社内恋愛禁止? 風俗店長が極めた、女性にキモチ良く働いてもらう方法とは?

ビジネス

2014/11/15

 『No.1風俗店長が極めた 女性にキモチよく働いてもらうマネジメント術』(モリコウスケ、エレガンス宮本:著/こう書房)では、淘汰の激しい風俗業界で10年以上継続営業しているスゴ腕店長・エレガンス宮本氏が、どのようにオンナのコをマネジメントしているのか、その秘訣に触れている。風俗嬢は、普通のオンナのコとは違うと勝手なイメージを抱きがちだが、彼女たちだって、可能ならば、風俗という仕事をしたくはない。ただ、割りがいい、短時間で稼げるなどという理由で性風俗業を続けているだけ。「イヤなことを我慢してまで、そこで働き続けたくない」というのが本音だ。だからこそ、風俗店店長は、女性に信頼されるコツを掴んでいる必要がある。宮本氏は、この本の中で、会社勤めの人にも役立ちそうな、「女性にキモチよく働いてもらう」コツを披露している。女性として共感できた部分について、いくつか紹介するとしよう。

■指導者にふさわしい清潔感を!

 女性社員を指導しようとしても、上手くいかなかった経験、アナタにはないだろうか。「何を」言うかではなく、「誰が」言うかを重視する傾向は、男性よりも圧倒的に女性の方が強いと宮本氏は述べる。部下に「アイツに言われてもね…」と思われたのでは元も子もない。「あの人が言うなら間違いない」というような素晴らしい人格を身につけることからスタートする必要がある。と言っても、なかなか難しい。最初は、外見や身だしなみに関しての基本を押さえ、「清潔感」を演出するようにしよう。爪の手入れ、鼻毛のチェック、フケはないか、髪が耳に掛かっていないか、襟や袖の汚れ、正しい服装のサイズか、笑顔、背筋の伸び、颯爽とした歩き方、声のハリなど。それに気をつけるだけで「気持ち悪い」と忌み嫌われる状態から脱することができるだろう。

■社内恋愛禁止! 女性には平等に!

 「風俗の店長なんか、絶対に店のオンナのコに手を出しているだろ」と思うだろうが、宮本氏も、若い頃は店の女性と交際したこともあったという。だが、そんな経験を持つからこそ、宮本氏は、社内恋愛には「百害あって一利なし」だと主張する。男女交際に発展すると、2人の間には、公私の境がなくなり、「甘え」「嫉妬」「えこひいき」など、上司と部下の関係ではありえなかった感情が発生してしまう。実際、宮本が昔お付き合いをしたセイラというコンパニオンは、付き合い始めた途端に仕事に対してワガママを言い始め、1人のワガママを許すことで他のコも無茶な主張をし始めるようになってしまったという。宮本氏によれば、女性たちに平等に接するためにも、少なくとも同じ部署の子との色恋沙汰は避けるべきだという。これはあくまで私見だが、女性の間で噂は驚くスピードで広まり、「人の噂も75日」では済まず、何年も掘り起こされる。「部下に手を出した上司」などという異名が一度でも広まると、信用が失われることにも繋がるので、社内恋愛をするならば、それ相応の覚悟が必要そうだ。

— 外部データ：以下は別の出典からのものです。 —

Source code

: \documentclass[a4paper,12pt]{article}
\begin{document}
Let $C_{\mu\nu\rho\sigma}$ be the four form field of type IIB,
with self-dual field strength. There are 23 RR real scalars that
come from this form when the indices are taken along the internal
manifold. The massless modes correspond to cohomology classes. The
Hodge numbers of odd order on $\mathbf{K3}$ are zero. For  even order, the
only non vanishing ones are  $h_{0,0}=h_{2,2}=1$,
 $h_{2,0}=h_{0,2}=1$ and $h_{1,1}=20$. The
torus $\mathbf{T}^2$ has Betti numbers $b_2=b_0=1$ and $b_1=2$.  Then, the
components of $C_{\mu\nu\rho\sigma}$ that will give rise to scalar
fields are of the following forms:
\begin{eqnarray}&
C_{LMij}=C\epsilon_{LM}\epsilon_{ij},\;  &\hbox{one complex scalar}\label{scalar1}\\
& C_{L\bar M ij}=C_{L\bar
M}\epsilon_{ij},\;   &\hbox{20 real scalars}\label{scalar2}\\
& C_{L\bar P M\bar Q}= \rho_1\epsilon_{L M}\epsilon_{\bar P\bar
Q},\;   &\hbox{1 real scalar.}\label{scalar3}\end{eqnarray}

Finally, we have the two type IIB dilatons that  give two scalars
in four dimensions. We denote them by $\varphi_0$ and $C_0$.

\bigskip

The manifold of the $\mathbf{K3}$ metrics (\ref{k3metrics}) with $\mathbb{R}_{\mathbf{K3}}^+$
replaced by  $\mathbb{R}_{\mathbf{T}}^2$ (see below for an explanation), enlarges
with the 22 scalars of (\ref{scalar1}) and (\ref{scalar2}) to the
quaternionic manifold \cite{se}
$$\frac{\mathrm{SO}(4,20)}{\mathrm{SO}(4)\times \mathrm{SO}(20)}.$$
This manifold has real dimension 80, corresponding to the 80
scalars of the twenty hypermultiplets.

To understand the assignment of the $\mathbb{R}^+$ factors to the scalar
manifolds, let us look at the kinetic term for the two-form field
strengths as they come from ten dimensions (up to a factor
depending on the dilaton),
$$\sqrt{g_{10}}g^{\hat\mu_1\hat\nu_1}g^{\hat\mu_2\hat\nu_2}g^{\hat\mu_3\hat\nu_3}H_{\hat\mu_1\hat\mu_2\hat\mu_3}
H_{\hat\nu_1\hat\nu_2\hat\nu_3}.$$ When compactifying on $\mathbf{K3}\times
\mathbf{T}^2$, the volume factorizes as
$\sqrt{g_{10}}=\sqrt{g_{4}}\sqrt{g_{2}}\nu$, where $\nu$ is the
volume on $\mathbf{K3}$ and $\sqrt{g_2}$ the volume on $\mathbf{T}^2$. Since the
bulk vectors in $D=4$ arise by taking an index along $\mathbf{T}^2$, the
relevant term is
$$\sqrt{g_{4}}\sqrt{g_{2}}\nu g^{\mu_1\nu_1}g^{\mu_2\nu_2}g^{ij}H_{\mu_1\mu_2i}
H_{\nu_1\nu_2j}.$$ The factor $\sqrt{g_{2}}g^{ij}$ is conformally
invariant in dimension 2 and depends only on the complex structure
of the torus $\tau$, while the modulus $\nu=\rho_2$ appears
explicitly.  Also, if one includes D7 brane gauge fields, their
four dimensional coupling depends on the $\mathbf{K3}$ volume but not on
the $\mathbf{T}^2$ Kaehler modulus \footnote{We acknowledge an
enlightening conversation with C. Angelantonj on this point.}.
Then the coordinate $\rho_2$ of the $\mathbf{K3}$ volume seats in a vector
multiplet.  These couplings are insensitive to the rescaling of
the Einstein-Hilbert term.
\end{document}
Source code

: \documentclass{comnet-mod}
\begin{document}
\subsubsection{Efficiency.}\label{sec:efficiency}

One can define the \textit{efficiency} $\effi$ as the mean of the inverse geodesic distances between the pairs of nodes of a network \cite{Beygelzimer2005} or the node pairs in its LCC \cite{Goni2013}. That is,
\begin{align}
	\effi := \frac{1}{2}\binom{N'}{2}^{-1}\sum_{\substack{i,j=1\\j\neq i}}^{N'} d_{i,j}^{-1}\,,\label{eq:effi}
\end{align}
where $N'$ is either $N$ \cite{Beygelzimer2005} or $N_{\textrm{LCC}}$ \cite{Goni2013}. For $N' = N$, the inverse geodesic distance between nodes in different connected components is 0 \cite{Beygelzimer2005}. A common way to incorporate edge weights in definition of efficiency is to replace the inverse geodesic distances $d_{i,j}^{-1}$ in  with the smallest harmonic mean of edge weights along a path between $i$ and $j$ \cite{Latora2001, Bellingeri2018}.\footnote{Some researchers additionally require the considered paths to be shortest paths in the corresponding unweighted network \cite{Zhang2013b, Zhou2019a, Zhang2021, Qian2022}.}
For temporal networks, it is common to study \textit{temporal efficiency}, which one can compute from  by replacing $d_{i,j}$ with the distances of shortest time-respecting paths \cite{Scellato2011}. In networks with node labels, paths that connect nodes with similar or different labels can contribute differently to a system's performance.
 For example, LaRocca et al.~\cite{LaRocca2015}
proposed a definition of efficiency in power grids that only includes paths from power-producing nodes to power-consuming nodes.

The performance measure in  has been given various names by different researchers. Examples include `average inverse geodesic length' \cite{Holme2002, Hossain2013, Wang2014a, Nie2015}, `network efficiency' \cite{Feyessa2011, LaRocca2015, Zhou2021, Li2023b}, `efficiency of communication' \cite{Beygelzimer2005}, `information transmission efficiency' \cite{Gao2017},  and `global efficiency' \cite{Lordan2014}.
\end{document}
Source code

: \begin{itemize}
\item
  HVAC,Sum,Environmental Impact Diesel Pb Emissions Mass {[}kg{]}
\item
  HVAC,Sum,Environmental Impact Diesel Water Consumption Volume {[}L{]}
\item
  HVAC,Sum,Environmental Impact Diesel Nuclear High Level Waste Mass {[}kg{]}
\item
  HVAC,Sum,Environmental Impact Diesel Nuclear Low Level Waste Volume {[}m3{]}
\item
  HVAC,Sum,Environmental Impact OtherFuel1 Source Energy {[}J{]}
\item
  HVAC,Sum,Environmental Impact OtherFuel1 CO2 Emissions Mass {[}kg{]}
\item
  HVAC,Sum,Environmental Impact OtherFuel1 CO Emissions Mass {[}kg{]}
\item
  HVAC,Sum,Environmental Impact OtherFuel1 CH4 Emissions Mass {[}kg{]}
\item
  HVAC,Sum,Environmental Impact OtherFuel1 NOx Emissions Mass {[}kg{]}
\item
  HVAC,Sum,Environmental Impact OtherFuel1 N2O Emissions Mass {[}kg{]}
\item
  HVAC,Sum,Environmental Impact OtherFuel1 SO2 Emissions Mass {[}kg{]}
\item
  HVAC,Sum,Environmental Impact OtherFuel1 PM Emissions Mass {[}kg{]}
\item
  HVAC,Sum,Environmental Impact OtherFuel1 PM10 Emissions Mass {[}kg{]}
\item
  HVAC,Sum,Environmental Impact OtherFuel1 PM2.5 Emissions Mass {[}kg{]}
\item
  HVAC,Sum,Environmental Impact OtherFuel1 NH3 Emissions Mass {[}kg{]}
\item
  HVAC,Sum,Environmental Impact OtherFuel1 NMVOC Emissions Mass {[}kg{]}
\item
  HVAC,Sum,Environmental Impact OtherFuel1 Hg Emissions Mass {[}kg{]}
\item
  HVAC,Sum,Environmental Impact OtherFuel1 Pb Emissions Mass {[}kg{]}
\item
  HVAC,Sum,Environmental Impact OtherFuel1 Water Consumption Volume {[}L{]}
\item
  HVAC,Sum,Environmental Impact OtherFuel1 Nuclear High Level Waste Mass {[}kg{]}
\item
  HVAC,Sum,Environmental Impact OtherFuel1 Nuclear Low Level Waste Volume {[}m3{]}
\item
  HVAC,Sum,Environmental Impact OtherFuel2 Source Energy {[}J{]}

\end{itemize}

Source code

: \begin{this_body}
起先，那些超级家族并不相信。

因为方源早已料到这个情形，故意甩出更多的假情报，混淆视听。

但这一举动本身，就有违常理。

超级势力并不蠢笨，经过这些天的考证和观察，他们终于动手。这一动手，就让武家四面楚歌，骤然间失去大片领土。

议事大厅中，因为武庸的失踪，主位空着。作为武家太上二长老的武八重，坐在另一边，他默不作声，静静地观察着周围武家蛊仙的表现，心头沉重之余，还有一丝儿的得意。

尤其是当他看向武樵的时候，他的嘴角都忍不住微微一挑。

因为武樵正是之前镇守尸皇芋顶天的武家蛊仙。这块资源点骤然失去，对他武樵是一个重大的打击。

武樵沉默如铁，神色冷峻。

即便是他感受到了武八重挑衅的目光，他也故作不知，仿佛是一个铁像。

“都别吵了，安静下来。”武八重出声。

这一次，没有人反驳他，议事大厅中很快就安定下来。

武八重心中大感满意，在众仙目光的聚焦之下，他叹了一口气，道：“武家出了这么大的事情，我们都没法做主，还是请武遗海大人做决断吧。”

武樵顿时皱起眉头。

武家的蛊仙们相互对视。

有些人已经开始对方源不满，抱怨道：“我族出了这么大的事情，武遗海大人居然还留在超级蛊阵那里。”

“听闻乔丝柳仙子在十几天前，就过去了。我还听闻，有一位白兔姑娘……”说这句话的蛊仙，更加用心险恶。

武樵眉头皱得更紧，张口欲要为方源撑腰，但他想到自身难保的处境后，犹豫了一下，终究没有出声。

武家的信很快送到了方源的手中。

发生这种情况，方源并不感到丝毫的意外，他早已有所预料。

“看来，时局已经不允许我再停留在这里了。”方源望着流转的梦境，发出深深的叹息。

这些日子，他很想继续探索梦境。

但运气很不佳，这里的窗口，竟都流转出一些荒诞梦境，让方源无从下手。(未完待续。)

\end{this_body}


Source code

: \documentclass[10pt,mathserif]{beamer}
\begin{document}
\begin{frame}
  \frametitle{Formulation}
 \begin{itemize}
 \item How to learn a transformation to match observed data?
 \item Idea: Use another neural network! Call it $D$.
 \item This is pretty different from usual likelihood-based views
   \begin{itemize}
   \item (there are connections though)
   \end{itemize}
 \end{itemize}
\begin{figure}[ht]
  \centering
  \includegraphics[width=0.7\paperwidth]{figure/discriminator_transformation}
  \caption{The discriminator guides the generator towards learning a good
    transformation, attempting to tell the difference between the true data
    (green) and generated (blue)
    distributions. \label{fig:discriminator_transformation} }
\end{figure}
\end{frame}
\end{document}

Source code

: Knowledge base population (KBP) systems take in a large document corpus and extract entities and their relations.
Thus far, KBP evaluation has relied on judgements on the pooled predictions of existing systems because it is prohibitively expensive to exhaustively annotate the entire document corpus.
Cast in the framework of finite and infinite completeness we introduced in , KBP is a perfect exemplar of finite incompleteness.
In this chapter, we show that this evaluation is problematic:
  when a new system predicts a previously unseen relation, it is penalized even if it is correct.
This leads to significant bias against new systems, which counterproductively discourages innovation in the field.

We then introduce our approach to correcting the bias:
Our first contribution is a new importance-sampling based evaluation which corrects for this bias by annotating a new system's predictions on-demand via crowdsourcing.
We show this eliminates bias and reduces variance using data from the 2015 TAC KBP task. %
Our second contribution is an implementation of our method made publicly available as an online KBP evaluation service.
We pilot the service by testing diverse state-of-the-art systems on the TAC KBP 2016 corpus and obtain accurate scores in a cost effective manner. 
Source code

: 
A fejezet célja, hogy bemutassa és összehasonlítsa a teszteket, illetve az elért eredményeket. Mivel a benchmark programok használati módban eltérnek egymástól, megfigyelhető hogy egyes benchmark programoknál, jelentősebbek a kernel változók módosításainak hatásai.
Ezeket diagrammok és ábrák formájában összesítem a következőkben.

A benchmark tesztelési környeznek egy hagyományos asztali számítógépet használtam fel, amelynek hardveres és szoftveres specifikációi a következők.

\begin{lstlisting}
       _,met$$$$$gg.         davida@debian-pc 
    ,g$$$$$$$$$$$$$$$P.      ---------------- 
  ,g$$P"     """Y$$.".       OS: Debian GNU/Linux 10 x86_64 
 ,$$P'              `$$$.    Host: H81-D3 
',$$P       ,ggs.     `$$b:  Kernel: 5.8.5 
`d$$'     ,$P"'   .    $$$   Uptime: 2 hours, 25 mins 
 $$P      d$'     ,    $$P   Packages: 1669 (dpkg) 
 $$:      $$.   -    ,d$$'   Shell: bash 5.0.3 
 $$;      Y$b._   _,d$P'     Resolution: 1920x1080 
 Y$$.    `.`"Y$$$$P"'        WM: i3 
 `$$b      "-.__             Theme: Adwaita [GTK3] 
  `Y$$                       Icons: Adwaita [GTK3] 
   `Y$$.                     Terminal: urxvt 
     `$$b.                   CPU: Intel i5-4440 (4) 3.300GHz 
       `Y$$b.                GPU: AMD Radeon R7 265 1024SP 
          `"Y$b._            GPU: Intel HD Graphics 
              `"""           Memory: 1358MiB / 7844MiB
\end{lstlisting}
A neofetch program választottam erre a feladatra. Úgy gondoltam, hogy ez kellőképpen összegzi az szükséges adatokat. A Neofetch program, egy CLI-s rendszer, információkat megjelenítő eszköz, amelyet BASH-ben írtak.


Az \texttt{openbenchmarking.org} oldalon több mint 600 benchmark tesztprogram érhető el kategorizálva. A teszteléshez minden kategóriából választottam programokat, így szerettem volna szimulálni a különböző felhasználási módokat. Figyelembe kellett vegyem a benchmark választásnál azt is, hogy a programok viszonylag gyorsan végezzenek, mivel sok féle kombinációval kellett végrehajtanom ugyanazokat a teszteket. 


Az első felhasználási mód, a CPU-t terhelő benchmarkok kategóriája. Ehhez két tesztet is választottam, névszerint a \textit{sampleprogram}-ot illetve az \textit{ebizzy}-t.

■「いつも気にかけている」「大切に思っている」ことを伝えよう

 女性は誰でも何も言わなくてもその態度や言葉、行動から常に何かメッセージを発している。大事なことはしっかりと観察して、そのサインを見逃さないことが大切だと宮本氏はいう。たとえば、オンナのコの体調の変化に気づけるかどうか。些細な変化を見逃さないようにし、「○○さん、くしゃみ多いみたいだね?風邪?」というふうにひと声かけると良いそうだ。声をかける時は、名前を呼びかけると、より「いつもアナタのことを気にかけていますよ」という思いが伝わりやすい。オンナは感情の生き物と言われるが、「必要とされている」というプラスの感情で満たしてあげれば、女性は爆発的な力を発揮するのだ。「〇〇さんじゃなきゃこの仕事はダメなんだ!」などと仕事のたびに能力を評価するのも◎。部下の価値を認める態度が大切のようだ。

 メールではなく直接叱ること。1つずつ教えること。宮本氏が行っているマネジメント術は納得させられるものも多く、何も女性相手に限った話ではないだろう。女性だから、男性だから、と区別せず、部下に常に気を配り、その能力を評価することができる者が慕われる上司となるに違いない。